Mr. Bollinger asked Mr. Ahmadinejad: “Mr. President, you exhibit all the signs of a petty and cruel dictator, and so I ask you, and so I ask you, why have women, members of the Baha’i faith, homosexuals and so many of our academic colleagues become targets of persecution in your country?”
He asked whether Mr. Ahmadinejad was using a nuclear confrontation with the West to distract from his incompetent leadership at home. He also asked to be allowed to lead a delegation of scholars to Iran to speak freely, as Mr. Ahmadinejad can do today.
He confronted Mr. Ahmadinejad over his description of the Holocaust as “a fabricated legend,” calling him either “brazenly provocative or astonishingly uneducated.” He called Columbia a world center of Jewish studies that since the 1930s has provided a home for Jewish refugees. He called the Holocaust “the most documented event in human history.”
In the style of a relentless cross-examination, Mr. Bollinger confronted Mr. Ahmadinejad over his statements about wiping Israel “off the face of the map” and on allegations that Iran has provided financing and support to terrorist groups.

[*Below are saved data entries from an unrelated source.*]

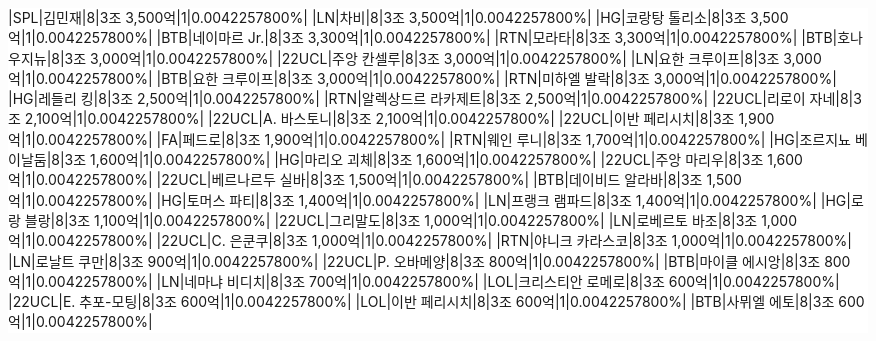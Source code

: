 |SPL|김민재|8|3조 3,500억|1|0.0042257800%|
|LN|차비|8|3조 3,500억|1|0.0042257800%|
|HG|코랑탕 톨리소|8|3조 3,500억|1|0.0042257800%|
|BTB|네이마르 Jr.|8|3조 3,300억|1|0.0042257800%|
|RTN|모라타|8|3조 3,300억|1|0.0042257800%|
|BTB|호나우지뉴|8|3조 3,000억|1|0.0042257800%|
|22UCL|주앙 칸셀루|8|3조 3,000억|1|0.0042257800%|
|LN|요한 크루이프|8|3조 3,000억|1|0.0042257800%|
|BTB|요한 크루이프|8|3조 3,000억|1|0.0042257800%|
|RTN|미하엘 발락|8|3조 3,000억|1|0.0042257800%|
|HG|레들리 킹|8|3조 2,500억|1|0.0042257800%|
|RTN|알렉상드르 라카제트|8|3조 2,500억|1|0.0042257800%|
|22UCL|리로이 자네|8|3조 2,100억|1|0.0042257800%|
|22UCL|A. 바스토니|8|3조 2,100억|1|0.0042257800%|
|22UCL|이반 페리시치|8|3조 1,900억|1|0.0042257800%|
|FA|페드로|8|3조 1,900억|1|0.0042257800%|
|RTN|웨인 루니|8|3조 1,700억|1|0.0042257800%|
|HG|조르지뇨 베이날둠|8|3조 1,600억|1|0.0042257800%|
|HG|마리오 괴체|8|3조 1,600억|1|0.0042257800%|
|22UCL|주앙 마리우|8|3조 1,600억|1|0.0042257800%|
|22UCL|베르나르두 실바|8|3조 1,500억|1|0.0042257800%|
|BTB|데이비드 알라바|8|3조 1,500억|1|0.0042257800%|
|HG|토머스 파티|8|3조 1,400억|1|0.0042257800%|
|LN|프랭크 램파드|8|3조 1,400억|1|0.0042257800%|
|HG|로랑 블랑|8|3조 1,100억|1|0.0042257800%|
|22UCL|그리말도|8|3조 1,000억|1|0.0042257800%|
|LN|로베르토 바조|8|3조 1,000억|1|0.0042257800%|
|22UCL|C. 은쿤쿠|8|3조 1,000억|1|0.0042257800%|
|RTN|야니크 카라스코|8|3조 1,000억|1|0.0042257800%|
|LN|로날트 쿠만|8|3조 900억|1|0.0042257800%|
|22UCL|P. 오바메양|8|3조 800억|1|0.0042257800%|
|BTB|마이클 에시앙|8|3조 800억|1|0.0042257800%|
|LN|네마냐 비디치|8|3조 700억|1|0.0042257800%|
|LOL|크리스티안 로메로|8|3조 600억|1|0.0042257800%|
|22UCL|E. 추포-모팅|8|3조 600억|1|0.0042257800%|
|LOL|이반 페리시치|8|3조 600억|1|0.0042257800%|
|BTB|사뮈엘 에토|8|3조 600억|1|0.0042257800%|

“Why do you support well-documented terrorist organizations that continue to strike at peace and democracy in the Middle East, destroying lives and the civil society of the region?” he asked.

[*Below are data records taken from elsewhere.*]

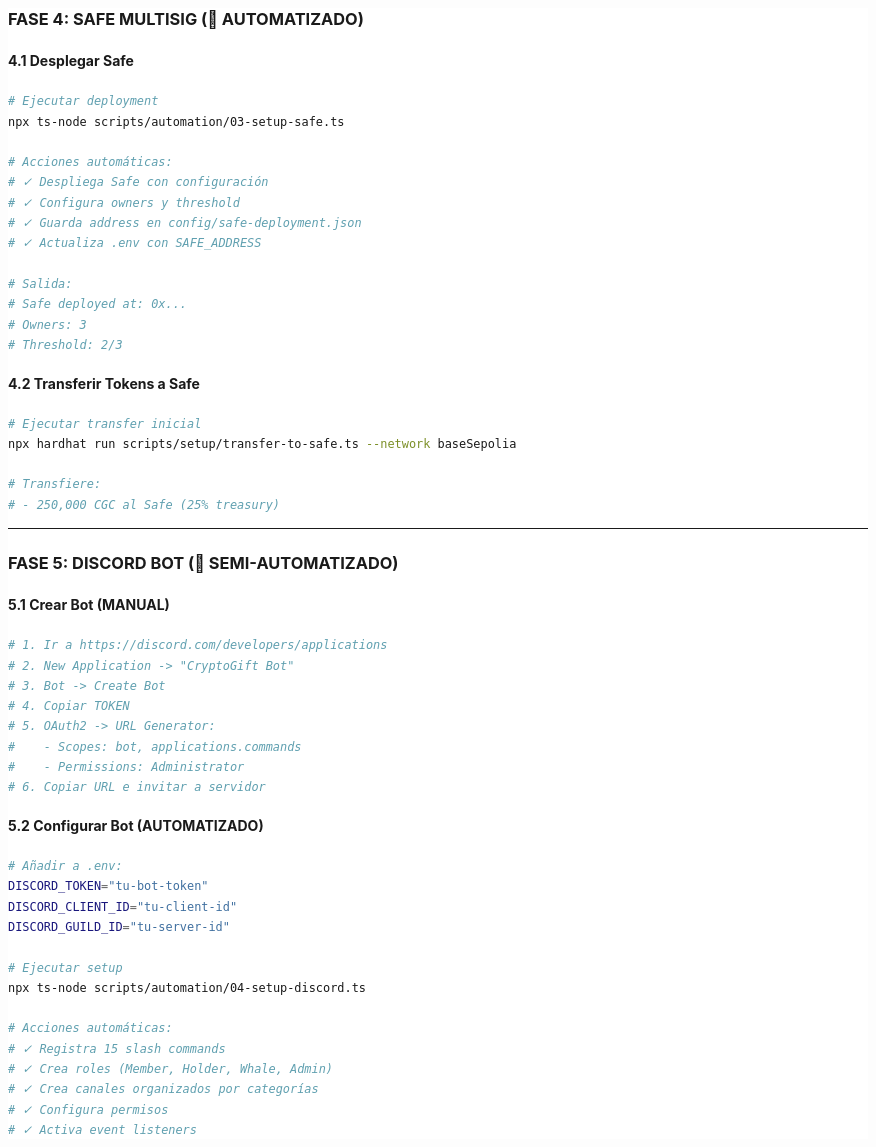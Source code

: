 ### FASE 4: SAFE MULTISIG (🤖 AUTOMATIZADO)

#### 4.1 Desplegar Safe
```bash
# Ejecutar deployment
npx ts-node scripts/automation/03-setup-safe.ts

# Acciones automáticas:
# ✓ Despliega Safe con configuración
# ✓ Configura owners y threshold
# ✓ Guarda address en config/safe-deployment.json
# ✓ Actualiza .env con SAFE_ADDRESS

# Salida:
# Safe deployed at: 0x...
# Owners: 3
# Threshold: 2/3
```

#### 4.2 Transferir Tokens a Safe
```bash
# Ejecutar transfer inicial
npx hardhat run scripts/setup/transfer-to-safe.ts --network baseSepolia

# Transfiere:
# - 250,000 CGC al Safe (25% treasury)
```

---

### FASE 5: DISCORD BOT (🔧 SEMI-AUTOMATIZADO)

#### 5.1 Crear Bot (MANUAL)
```bash
# 1. Ir a https://discord.com/developers/applications
# 2. New Application -> "CryptoGift Bot"
# 3. Bot -> Create Bot
# 4. Copiar TOKEN
# 5. OAuth2 -> URL Generator:
#    - Scopes: bot, applications.commands
#    - Permissions: Administrator
# 6. Copiar URL e invitar a servidor
```

#### 5.2 Configurar Bot (AUTOMATIZADO)
```bash
# Añadir a .env:
DISCORD_TOKEN="tu-bot-token"
DISCORD_CLIENT_ID="tu-client-id"
DISCORD_GUILD_ID="tu-server-id"

# Ejecutar setup
npx ts-node scripts/automation/04-setup-discord.ts

# Acciones automáticas:
# ✓ Registra 15 slash commands
# ✓ Crea roles (Member, Holder, Whale, Admin)
# ✓ Crea canales organizados por categorías
# ✓ Configura permisos
# ✓ Activa event listeners
```
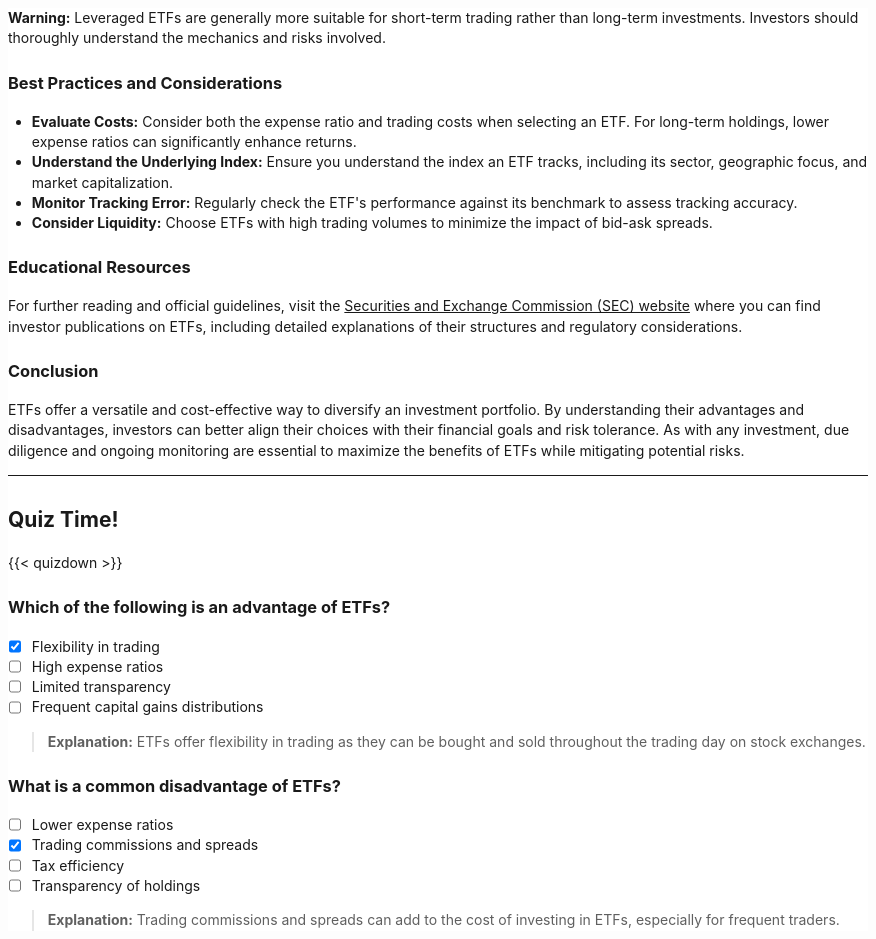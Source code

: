 **Warning:** Leveraged ETFs are generally more suitable for short-term trading rather than long-term investments. Investors should thoroughly understand the mechanics and risks involved.

### Best Practices and Considerations

- **Evaluate Costs:** Consider both the expense ratio and trading costs when selecting an ETF. For long-term holdings, lower expense ratios can significantly enhance returns.
- **Understand the Underlying Index:** Ensure you understand the index an ETF tracks, including its sector, geographic focus, and market capitalization.
- **Monitor Tracking Error:** Regularly check the ETF's performance against its benchmark to assess tracking accuracy.
- **Consider Liquidity:** Choose ETFs with high trading volumes to minimize the impact of bid-ask spreads.

### Educational Resources

For further reading and official guidelines, visit the [Securities and Exchange Commission (SEC) website](https://www.sec.gov) where you can find investor publications on ETFs, including detailed explanations of their structures and regulatory considerations.

### Conclusion

ETFs offer a versatile and cost-effective way to diversify an investment portfolio. By understanding their advantages and disadvantages, investors can better align their choices with their financial goals and risk tolerance. As with any investment, due diligence and ongoing monitoring are essential to maximize the benefits of ETFs while mitigating potential risks.

---

## Quiz Time!

{{< quizdown >}}

### Which of the following is an advantage of ETFs?

- [x] Flexibility in trading
- [ ] High expense ratios
- [ ] Limited transparency
- [ ] Frequent capital gains distributions

> **Explanation:** ETFs offer flexibility in trading as they can be bought and sold throughout the trading day on stock exchanges.

### What is a common disadvantage of ETFs?

- [ ] Lower expense ratios
- [x] Trading commissions and spreads
- [ ] Tax efficiency
- [ ] Transparency of holdings

> **Explanation:** Trading commissions and spreads can add to the cost of investing in ETFs, especially for frequent traders.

Mr. Bollinger, finally, confronted Iran about its aid to Shiite militias in Iraq and about its nuclear buildup.
“You continue to defy the world body” by claiming peaceful intent in a nuclear program while the world expresses concern about Iran’s military aims, Mr. Bollinger said.
Mr. Bollinger concluded: “Frankly, and in all candor Mr. President, I doubt that you will have the intellectual courage to answer these questions, but your avoiding them will in itself be meaningful to us. I do expect you to exhibit the fanatical mind-set that characterizes what you say and do.”
He added that he believed Mr. Ahmadinejad’s failure to provide answers would only undermine the hard-line regime’s power in Iran.
“Today I feel all the weight of the modern civilized world yearning to express the revulsion at what you stand for,” Mr. Bollinger told Mr. Ahmadinejad. “I only wish I could do better.”
The auditorium erupted in thunderous applause.